Scala constraint based types and literals - scala

I was thinking whether it would be possible in Scala to define a type like NegativeNumber. This type would represent a negative number and it would be checked by the compiler similarly to Ints, Strings etc.
val x: NegativeNumber = -34
val y: NegativeNumber = 34 // should not compile
Likewise:
val s: ContainsHello = "hello world"
val s: ContainsHello = "foo bar" // this should not compile either
I could use these types just like other types, eg:
def myFunc(x: ContainsHello): Unit = println(s"$x contains hello")
These constrained types could be backed by casual types (Int, String).
Is it possible to implement these types (maybe with macros)?
How about custom literals?
val neg = -34n //neg is of type NegativeNumber because of the suffix
val pos = 34n // compile error

Unfortunately, no this isn't something you could easily check at compile time. Well - at least not if you aren't restricting the operations on your type. If your goal is simply to check that a number literal is non-zero, you could easily write a macro that checks this property. However, I do not see any benefit in proving that a negative literal is indeed negative.
The problem isn't a limitation of Scala - which has a very strong type system - but the fact that (in a reasonably complex program) you can't statically know every possible state. You can however try to overapproximate the set of all possible states.
Let us consider the example of introducing a type NegativeNumber that only ever represents a negative number. For simplicity, we define only one operation: plus.
Say you would only allow addition of multiple NegativeNumber, then, the type system could be used to guarantee that each NegativeNumber is indeed a negative number. But this seems really restrictive, so a useful example would certainly allow us to add at least a NegativeNumber and a general Int.
What if you had an expression val z: NegativeNumber = plus(x, y) where you don't know the value of x and y statically (maybe they are returned by a function). How do you know (statically) that z is indead a negative number?
An approach to solve the problem would be to introduce Abstract Interpretation which must be run on a representation of your program (Source Code, Abstract Syntax Tree, ...).
For example, you could define a Lattice on the numbers with the following elements:
Top: all numbers
+: all positive numbers
0: the number 0
-: all negative numbers
Bottom: not a number - only introduced that each pair of elements has a greatest lower bound
with the ordering Top > (+, 0, -) > Bottom.
Then you'd need to define semantics for your operations. Taking the commutative method plus from our example:
plus(Bottom, something) is always Bottom, as you cannot calculate something using invalid numbers
plus(Top, x), x != Bottom is always Top, because adding an arbitrary number to any number is always an arbitrary number
plus(+, +) is +, because adding two positive numbers will always yield a positive number
plus(-, -) is -, because adding two negative numbers will always yield a negative number
plus(0, x), x != Bottom is x, because 0 is the identity of the addition.
The problem is that
plus - + will be Top, because you don't know if it's a positive or negative number.
So to be statically safe, you'd have to take the conservative approach and disallow such an operation.
There are more sophisticated numerical domains but ultimately, they all suffer from the same problem: They represent an overapproximation to the actual program state.
I'd say the problem is similar to integer overflow/underflow: Generally, you don't know statically whether an operation exhibits an overflow - you only know this at runtime.
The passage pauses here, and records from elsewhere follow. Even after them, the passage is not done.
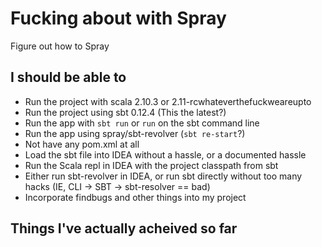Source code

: Fucking about with Spray
========================
Figure out how to Spray


I should be able to
-------------------

 * Run the project with scala 2.10.3 or 2.11-rcwhateverthefuckweareupto
 * Run the project using sbt 0.12.4 (This the latest?)
 * Run the app with `sbt run` or `run` on the sbt command line
 * Run the app using spray/sbt-revolver (`sbt re-start`?)
 * Not have any pom.xml at all
 * Load the sbt file into IDEA without a hassle, or a documented hassle
 * Run the Scala repl in IDEA with the project classpath from sbt
 * Either run sbt-revolver in IDEA, or run sbt directly without too many hacks (IE, CLI -> SBT -> sbt-resolver == bad)
 * Incorporate findbugs and other things into my project


Things I've actually acheived so far
------------------------------------
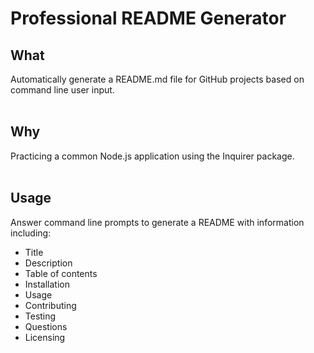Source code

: # Professional README Generator

## What
Automatically generate a README.md file for GitHub projects based on command line user input.<br><br>

## Why
Practicing a common Node.js application using the Inquirer package.<br><br>

## Usage
Answer command line prompts to generate a README with information including:
* Title
* Description
* Table of contents
* Installation
* Usage
* Contributing
* Testing
* Questions
* Licensing


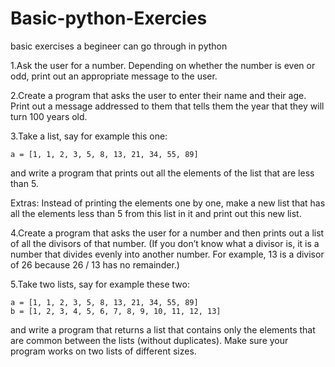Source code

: # Basic-python-Exercies
basic exercises a begineer can go through in python

1.Ask the user for a number. Depending on whether the number is even or odd, print out an appropriate message to the user.

2.Create a program that asks the user to enter their name and their age. Print out a message addressed to them that tells them the year that they will turn 100 years old.

3.Take a list, say for example this one:

	a = [1, 1, 2, 3, 5, 8, 13, 21, 34, 55, 89]

and write a program that prints out all the elements of the list that are less than 5.

Extras:
    Instead of printing the elements one by one, make a new list that has all the elements less than 5 from this list in it and print out this new list.
    
4.Create a program that asks the user for a number and then prints out a list of all the divisors of that number. (If you don’t know what a divisor is, it is a number that divides evenly into another number. For example, 13 is a divisor of 26 because 26 / 13 has no remainder.)

5.Take two lists, say for example these two:

	a = [1, 1, 2, 3, 5, 8, 13, 21, 34, 55, 89]
	b = [1, 2, 3, 4, 5, 6, 7, 8, 9, 10, 11, 12, 13]

and write a program that returns a list that contains only the elements that are common between the lists (without duplicates). Make sure your program works on two lists of different sizes.
    



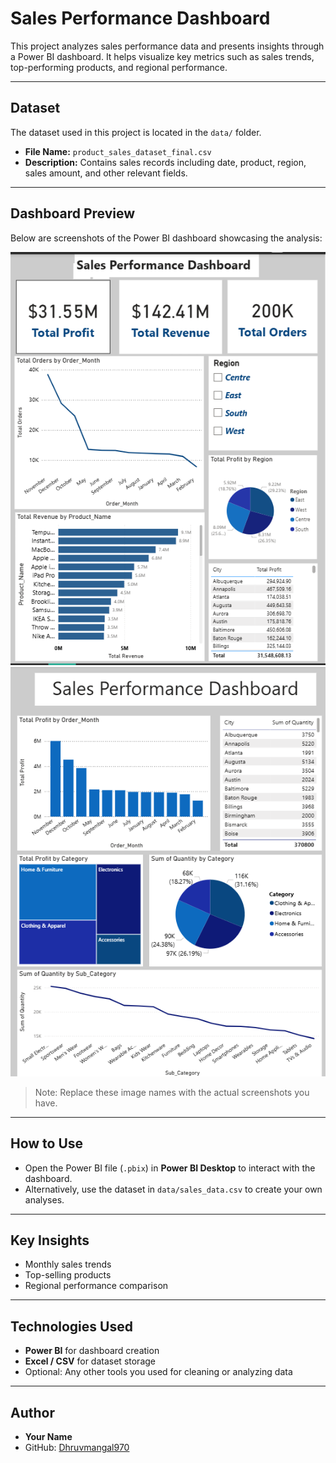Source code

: # Sales Performance Dashboard

This project analyzes sales performance data and presents insights through a Power BI dashboard. 
It helps visualize key metrics such as sales trends, top-performing products, and regional performance.

---

## Dataset

The dataset used in this project is located in the `data/` folder.

- **File Name:** `product_sales_dataset_final.csv`  
- **Description:** Contains sales records including date, product, region, sales amount, and other relevant fields.  

---

## Dashboard Preview

Below are screenshots of the Power BI dashboard showcasing the analysis:

![Dashboard1](Dashboard1.png)  
![Dashboard2](Dashboard2.png)

> Note: Replace these image names with the actual screenshots you have.

---

## How to Use

- Open the Power BI file (`.pbix`) in **Power BI Desktop** to interact with the dashboard.  
- Alternatively, use the dataset in `data/sales_data.csv` to create your own analyses.

---

## Key Insights

- Monthly sales trends  
- Top-selling products  
- Regional performance comparison  

---

## Technologies Used

- **Power BI** for dashboard creation  
- **Excel / CSV** for dataset storage  
- Optional: Any other tools you used for cleaning or analyzing data

---

## Author

- **Your Name**  
- GitHub: [Dhruvmangal970](https://github.com/Dhruvmangal970)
It could be possible if SIP-23 was implemented, using implicit parameters as a form of refinement types. However, it would be of questionable value though as the Scala compiler and type system is not really not well equipped for proving interesting things about for example integers. For that it would be much nicer to use a language with dependent types (Idris etc.) or refinement types checked by an SMT solver (LiquidHaskell etc.).

Related

Conversion und comparison between Long and Double in Scala

I'm playing around with Scala AnyVal Types and having trouble to unterstand the following: I convert Long.MaxValue to Double and back to Long. As Long (64bit) can hold more digits than Double's mantissa (52 bits), I expected that this conversion will make some data be lost, but somehow this is not the case:
Long.MaxValue.equals(Long.MaxValue.toDouble.toLong) // is true
I thought there is maybe some magic/optimisation in Long.MaxValue.toDouble.toLong such that the conversion is not really happening. So I also tried:
Long.MaxValue.equals("9.223372036854776E18".toDouble.toLong) // is true
If I evaluate the expression "9.223372036854776E18".toDouble.toLong, this gives:
9223372036854775807
This really freaks me out, the last 4 digits seem just to pop up from nowhere!
First of all: as usual with questions like this, there is nothing special about Scala, all modern languages (that I know of) use IEEE 754 floating point (at least in practice, if the language specification doesn't require it) and will behave the same, just with different type and operation names.
Yes, data is lost. If you try e.g. (Long.MaxValue - 1).toDouble.toLong, you'll still get Long.MaxValue back. You can find the next smallest Long you can get from someDouble.toLong as follows:
scala> Math.nextDown(Long.MaxValue.toDouble).toLong
res0: Long = 9223372036854774784
If I evaluate the expression "9.223372036854776E18".toDouble.toLong, this gives:
9223372036854775808
This really freaks me out, the last 4 digits seem just to pop up from nowhere!
You presumably mean 9223372036854775807. 9.223372036854776E18 is of course actually larger than that: it represents 9223372036854776000. But you'll get the same result if you use any other Double larger than Long.MaxValue as well, e.g. 1E30.toLong.
Just remark, Double and Long values in Scala are equivalent of primitive types double and long.
The result of Long.MaxValue.toDouble is in reality bigger then Long.MaxValue, the reason is, that value is rounded. Next conversion i.e. Long.MaxValue.toDouble.toLong is "rounded" back to the value of Long.MaxValue.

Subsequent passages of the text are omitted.